** Opening STUDY MATERIAL block **

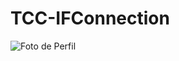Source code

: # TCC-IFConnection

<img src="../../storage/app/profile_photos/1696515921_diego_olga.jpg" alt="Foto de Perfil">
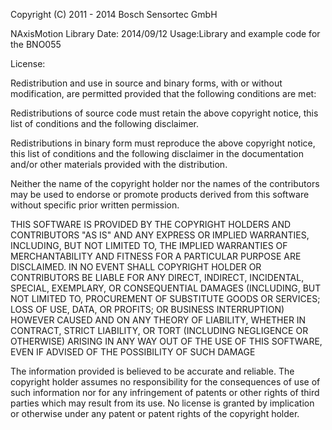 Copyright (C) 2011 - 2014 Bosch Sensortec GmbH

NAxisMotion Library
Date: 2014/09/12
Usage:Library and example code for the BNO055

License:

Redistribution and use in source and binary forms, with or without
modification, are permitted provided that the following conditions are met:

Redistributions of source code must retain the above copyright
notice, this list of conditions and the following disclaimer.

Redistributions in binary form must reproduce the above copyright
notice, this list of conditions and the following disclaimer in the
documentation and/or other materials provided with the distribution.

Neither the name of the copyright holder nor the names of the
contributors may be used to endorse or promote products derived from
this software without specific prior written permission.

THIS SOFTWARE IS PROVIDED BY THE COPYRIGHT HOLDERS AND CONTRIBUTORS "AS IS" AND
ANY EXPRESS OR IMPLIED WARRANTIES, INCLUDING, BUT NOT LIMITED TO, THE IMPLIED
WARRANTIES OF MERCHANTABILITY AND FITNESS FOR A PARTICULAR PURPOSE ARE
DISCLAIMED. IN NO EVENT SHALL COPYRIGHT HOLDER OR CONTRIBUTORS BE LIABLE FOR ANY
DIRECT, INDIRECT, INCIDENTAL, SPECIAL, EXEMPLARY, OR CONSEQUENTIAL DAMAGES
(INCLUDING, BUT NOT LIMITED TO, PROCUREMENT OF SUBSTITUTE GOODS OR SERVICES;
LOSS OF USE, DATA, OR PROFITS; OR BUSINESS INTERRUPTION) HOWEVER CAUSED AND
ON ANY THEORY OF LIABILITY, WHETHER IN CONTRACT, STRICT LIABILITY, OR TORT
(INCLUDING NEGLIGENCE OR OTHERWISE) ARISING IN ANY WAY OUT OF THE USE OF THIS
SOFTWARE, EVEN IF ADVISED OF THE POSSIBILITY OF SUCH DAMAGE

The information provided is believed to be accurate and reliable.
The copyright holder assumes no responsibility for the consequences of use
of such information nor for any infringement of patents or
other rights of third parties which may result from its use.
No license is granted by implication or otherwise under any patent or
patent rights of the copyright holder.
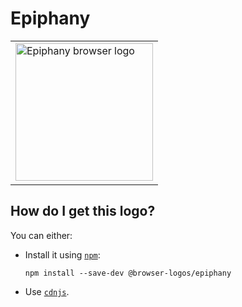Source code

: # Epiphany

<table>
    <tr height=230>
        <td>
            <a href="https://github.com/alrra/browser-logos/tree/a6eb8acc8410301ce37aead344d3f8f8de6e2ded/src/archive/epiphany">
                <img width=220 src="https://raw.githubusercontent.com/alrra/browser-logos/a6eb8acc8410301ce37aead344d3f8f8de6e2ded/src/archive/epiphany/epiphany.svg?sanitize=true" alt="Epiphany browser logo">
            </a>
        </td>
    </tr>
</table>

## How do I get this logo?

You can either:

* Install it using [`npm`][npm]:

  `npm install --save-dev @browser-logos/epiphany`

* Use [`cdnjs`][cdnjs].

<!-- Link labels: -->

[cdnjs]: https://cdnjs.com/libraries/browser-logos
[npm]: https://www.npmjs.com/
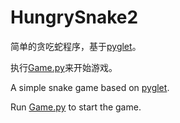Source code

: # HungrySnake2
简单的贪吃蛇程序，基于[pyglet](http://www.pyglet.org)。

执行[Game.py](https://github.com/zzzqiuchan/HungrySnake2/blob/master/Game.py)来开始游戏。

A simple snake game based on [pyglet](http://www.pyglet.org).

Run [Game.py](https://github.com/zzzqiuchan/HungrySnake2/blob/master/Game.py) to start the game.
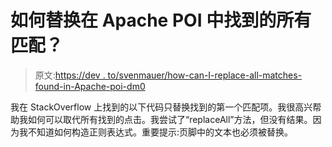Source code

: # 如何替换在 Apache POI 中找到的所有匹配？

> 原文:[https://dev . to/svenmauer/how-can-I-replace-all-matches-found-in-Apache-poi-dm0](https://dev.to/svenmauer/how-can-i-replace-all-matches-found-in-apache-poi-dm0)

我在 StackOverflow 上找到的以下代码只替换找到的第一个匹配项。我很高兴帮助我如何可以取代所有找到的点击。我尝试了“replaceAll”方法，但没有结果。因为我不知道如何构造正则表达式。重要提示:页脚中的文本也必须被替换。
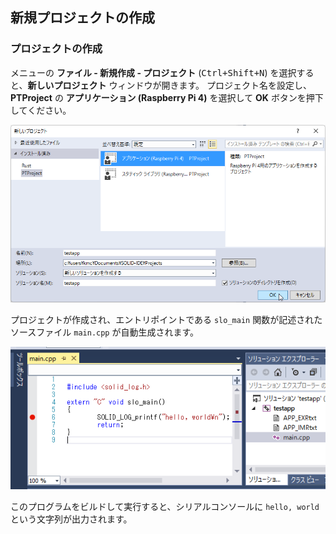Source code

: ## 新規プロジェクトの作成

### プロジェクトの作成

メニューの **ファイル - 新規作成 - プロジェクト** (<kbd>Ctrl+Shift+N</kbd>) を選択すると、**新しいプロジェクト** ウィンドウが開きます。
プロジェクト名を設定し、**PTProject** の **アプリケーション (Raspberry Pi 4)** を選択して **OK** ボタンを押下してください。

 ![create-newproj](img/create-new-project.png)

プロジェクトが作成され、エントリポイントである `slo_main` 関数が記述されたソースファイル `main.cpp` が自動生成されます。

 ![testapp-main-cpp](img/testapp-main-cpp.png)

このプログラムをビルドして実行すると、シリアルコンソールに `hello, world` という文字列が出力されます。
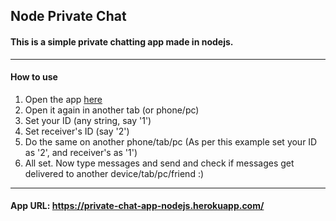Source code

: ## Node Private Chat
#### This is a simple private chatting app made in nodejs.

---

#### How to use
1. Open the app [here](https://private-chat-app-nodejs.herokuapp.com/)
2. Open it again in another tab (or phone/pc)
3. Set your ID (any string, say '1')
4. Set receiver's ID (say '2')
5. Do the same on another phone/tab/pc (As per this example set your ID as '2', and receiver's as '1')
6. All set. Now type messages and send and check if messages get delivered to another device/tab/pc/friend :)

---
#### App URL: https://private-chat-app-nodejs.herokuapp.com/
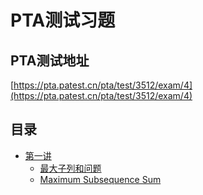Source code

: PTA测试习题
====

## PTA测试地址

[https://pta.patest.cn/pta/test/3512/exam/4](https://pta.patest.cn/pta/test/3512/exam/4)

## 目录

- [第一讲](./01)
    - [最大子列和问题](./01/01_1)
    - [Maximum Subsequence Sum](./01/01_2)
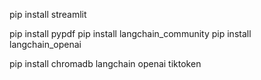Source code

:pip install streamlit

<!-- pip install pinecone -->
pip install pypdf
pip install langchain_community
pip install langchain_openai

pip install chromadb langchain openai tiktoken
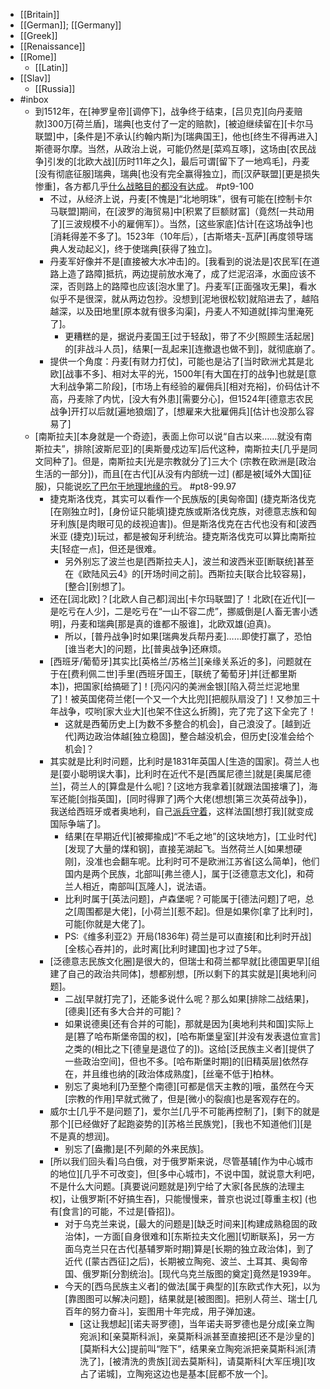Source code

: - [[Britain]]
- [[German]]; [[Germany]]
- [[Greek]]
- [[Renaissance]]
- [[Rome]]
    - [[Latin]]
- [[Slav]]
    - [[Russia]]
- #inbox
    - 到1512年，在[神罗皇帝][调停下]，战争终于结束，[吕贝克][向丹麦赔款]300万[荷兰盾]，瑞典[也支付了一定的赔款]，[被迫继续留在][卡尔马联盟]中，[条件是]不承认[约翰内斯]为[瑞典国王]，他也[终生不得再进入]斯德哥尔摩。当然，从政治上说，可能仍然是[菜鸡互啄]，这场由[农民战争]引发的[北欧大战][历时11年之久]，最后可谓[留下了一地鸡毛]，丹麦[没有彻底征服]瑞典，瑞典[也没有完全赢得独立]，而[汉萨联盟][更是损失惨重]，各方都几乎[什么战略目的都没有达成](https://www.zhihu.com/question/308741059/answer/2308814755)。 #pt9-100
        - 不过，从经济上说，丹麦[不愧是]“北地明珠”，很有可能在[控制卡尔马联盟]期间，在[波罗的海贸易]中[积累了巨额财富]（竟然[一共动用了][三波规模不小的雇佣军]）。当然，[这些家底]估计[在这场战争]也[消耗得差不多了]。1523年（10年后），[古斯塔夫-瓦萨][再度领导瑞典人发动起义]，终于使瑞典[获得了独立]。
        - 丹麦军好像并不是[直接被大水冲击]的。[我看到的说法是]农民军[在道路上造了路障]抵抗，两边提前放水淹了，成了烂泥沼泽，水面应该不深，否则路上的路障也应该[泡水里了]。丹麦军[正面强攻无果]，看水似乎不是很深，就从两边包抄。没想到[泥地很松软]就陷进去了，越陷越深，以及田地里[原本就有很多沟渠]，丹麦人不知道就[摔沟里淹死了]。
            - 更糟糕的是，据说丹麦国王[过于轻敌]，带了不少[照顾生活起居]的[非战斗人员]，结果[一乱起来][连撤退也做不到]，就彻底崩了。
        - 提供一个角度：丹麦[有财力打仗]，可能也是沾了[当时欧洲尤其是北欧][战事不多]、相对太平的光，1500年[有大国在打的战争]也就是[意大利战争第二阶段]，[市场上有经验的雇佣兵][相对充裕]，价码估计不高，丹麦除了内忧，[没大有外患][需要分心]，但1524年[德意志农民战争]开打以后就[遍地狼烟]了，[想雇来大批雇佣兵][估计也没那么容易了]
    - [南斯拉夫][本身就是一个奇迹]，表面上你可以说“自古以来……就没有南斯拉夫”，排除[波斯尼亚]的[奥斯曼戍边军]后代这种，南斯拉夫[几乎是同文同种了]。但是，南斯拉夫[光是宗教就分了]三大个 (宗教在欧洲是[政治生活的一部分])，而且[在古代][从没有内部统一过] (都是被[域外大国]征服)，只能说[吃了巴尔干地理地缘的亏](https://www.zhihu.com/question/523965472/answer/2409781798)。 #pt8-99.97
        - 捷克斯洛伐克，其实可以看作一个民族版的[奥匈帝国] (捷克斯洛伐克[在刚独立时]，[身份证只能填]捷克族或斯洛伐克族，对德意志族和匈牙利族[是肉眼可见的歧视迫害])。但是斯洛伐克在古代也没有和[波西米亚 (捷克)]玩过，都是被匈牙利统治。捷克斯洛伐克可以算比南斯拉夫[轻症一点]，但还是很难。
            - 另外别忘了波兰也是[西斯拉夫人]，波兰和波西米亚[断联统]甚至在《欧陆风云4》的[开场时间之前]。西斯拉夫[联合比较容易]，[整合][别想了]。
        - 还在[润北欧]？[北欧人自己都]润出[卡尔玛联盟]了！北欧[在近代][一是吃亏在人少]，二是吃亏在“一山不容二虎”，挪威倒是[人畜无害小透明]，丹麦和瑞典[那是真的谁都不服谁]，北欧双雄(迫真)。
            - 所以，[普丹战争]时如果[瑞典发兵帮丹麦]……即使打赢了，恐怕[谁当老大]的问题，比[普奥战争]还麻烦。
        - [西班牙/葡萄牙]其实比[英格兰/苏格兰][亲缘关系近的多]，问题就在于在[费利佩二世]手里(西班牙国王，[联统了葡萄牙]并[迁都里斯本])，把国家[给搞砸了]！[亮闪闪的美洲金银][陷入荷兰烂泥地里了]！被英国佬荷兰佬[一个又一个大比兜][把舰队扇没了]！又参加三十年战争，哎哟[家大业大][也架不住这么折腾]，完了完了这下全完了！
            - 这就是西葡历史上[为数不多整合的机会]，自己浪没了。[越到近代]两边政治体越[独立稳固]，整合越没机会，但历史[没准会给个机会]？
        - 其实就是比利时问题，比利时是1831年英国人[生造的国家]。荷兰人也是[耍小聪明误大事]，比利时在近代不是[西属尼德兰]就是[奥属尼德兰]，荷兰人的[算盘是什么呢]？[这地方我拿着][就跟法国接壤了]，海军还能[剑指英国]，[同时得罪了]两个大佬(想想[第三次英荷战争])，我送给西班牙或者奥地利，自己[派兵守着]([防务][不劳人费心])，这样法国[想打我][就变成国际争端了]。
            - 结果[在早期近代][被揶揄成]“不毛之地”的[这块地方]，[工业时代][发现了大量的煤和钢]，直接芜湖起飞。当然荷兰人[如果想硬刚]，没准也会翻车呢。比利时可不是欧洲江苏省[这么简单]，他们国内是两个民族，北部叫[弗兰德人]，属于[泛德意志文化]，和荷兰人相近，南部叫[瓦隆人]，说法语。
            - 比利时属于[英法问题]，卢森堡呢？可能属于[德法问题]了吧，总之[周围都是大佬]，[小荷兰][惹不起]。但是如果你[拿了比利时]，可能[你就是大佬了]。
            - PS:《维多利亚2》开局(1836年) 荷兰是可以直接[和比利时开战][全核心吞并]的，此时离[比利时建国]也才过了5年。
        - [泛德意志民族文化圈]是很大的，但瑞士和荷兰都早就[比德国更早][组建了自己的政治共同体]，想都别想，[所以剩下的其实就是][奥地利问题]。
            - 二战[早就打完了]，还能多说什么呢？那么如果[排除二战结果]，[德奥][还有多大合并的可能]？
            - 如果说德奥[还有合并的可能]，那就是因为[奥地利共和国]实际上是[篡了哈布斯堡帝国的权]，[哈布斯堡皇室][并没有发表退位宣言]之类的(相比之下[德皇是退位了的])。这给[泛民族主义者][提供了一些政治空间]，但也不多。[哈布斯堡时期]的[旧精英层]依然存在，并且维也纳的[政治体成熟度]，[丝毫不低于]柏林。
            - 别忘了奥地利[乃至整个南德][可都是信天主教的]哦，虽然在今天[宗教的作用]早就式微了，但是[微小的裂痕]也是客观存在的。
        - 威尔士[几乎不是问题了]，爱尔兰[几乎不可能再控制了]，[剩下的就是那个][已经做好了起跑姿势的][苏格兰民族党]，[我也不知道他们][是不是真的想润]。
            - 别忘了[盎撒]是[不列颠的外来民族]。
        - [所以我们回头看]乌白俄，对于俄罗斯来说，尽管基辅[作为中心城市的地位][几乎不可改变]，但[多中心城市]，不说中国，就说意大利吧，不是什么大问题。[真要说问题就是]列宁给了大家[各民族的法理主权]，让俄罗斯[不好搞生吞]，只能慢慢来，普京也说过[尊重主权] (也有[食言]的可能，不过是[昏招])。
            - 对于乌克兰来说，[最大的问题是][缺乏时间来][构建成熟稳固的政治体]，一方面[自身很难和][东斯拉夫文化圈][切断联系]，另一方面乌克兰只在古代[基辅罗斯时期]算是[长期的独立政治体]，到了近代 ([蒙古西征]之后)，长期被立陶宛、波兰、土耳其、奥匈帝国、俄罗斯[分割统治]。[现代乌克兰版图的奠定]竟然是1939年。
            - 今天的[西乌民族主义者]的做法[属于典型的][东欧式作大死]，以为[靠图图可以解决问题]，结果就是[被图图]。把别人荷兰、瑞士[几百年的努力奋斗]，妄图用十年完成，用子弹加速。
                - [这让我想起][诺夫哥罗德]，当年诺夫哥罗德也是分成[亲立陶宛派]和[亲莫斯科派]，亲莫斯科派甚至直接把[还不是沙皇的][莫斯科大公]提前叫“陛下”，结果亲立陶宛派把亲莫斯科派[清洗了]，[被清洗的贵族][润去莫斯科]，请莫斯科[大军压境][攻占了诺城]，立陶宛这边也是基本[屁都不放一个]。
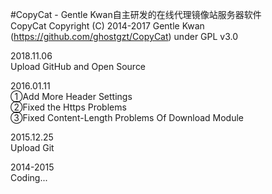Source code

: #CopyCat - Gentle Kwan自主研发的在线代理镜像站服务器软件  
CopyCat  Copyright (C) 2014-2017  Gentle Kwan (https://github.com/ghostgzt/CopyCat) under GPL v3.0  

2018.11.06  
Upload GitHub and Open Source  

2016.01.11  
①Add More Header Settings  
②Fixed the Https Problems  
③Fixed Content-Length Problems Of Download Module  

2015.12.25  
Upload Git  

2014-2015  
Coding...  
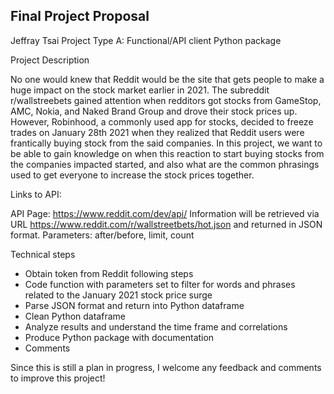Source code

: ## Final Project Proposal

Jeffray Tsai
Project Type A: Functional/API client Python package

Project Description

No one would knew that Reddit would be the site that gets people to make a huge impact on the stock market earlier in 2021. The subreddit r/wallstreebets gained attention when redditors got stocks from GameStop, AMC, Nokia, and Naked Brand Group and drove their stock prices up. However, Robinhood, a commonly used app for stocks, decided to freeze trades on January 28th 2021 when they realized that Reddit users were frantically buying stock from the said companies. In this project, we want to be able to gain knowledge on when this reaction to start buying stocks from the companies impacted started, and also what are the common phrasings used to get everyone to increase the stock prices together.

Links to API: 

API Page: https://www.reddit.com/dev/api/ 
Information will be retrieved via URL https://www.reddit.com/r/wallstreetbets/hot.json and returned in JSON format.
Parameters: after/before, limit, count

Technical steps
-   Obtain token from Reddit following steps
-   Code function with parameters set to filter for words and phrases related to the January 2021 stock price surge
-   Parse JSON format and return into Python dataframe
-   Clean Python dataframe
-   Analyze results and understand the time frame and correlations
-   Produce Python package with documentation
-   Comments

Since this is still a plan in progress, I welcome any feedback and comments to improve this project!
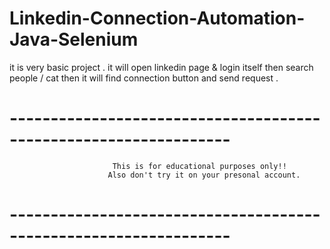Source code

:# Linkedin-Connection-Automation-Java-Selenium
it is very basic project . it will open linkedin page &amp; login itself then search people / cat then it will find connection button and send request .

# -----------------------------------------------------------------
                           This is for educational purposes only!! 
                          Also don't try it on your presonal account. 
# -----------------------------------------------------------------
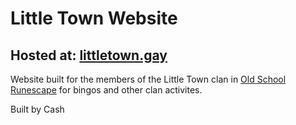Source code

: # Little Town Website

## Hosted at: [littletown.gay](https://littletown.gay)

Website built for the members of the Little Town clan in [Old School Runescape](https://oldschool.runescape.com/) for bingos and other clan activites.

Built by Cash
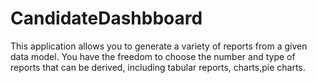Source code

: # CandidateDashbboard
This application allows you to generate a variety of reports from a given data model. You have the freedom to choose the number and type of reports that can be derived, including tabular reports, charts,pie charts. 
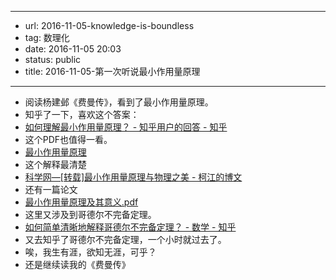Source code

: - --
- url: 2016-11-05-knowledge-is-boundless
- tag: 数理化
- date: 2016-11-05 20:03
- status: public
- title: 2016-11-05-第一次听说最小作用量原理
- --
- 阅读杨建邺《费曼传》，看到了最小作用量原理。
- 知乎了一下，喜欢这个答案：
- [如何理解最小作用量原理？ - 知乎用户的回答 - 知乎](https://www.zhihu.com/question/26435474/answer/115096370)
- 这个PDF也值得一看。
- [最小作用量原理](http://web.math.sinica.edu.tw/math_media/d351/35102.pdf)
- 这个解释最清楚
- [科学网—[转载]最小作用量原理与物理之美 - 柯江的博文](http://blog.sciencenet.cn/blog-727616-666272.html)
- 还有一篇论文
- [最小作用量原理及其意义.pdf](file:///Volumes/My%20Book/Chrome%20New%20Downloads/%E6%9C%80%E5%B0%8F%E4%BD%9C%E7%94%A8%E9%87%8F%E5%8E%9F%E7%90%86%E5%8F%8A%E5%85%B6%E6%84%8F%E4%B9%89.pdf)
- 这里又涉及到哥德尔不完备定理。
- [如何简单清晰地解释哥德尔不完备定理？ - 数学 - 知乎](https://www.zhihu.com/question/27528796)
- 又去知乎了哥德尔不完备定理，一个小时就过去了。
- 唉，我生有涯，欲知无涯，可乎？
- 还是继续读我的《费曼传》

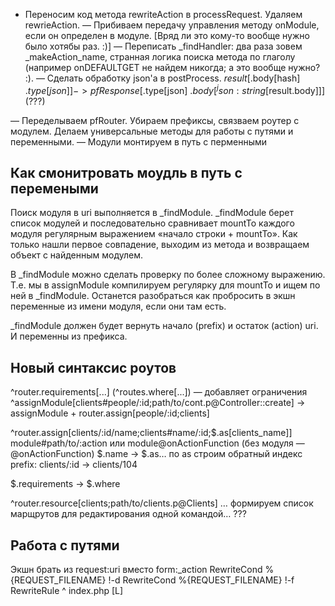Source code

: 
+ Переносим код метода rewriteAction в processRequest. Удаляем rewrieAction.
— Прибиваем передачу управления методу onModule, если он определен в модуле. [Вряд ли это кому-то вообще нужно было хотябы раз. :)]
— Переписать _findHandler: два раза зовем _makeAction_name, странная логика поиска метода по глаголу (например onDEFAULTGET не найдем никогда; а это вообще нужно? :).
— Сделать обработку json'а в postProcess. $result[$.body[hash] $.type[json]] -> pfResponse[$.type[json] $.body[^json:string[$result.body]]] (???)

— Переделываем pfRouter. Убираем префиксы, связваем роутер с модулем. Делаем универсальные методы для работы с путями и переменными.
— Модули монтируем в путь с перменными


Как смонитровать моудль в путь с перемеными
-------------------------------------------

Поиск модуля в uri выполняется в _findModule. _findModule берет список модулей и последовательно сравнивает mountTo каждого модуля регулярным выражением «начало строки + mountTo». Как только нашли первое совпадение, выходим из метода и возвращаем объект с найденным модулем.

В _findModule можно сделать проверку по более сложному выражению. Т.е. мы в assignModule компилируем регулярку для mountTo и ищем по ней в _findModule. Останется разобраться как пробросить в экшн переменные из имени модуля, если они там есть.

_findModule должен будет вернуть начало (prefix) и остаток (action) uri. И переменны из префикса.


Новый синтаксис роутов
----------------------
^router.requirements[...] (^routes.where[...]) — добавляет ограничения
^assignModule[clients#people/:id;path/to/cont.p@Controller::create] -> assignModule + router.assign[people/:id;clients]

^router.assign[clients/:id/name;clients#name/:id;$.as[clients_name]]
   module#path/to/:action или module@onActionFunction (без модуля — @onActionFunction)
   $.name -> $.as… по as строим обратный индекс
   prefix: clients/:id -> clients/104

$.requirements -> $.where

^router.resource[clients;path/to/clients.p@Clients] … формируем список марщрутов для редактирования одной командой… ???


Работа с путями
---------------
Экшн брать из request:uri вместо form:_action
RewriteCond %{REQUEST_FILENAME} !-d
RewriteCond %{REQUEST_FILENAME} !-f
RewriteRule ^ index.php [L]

** Closing STUDY MATERIAL block **

> _REQUIRED ACTION_: Your answer should be a single number: the count of lines in the listing that hold "dataframe".

> _SOLUTION TO THIS TASK_: 2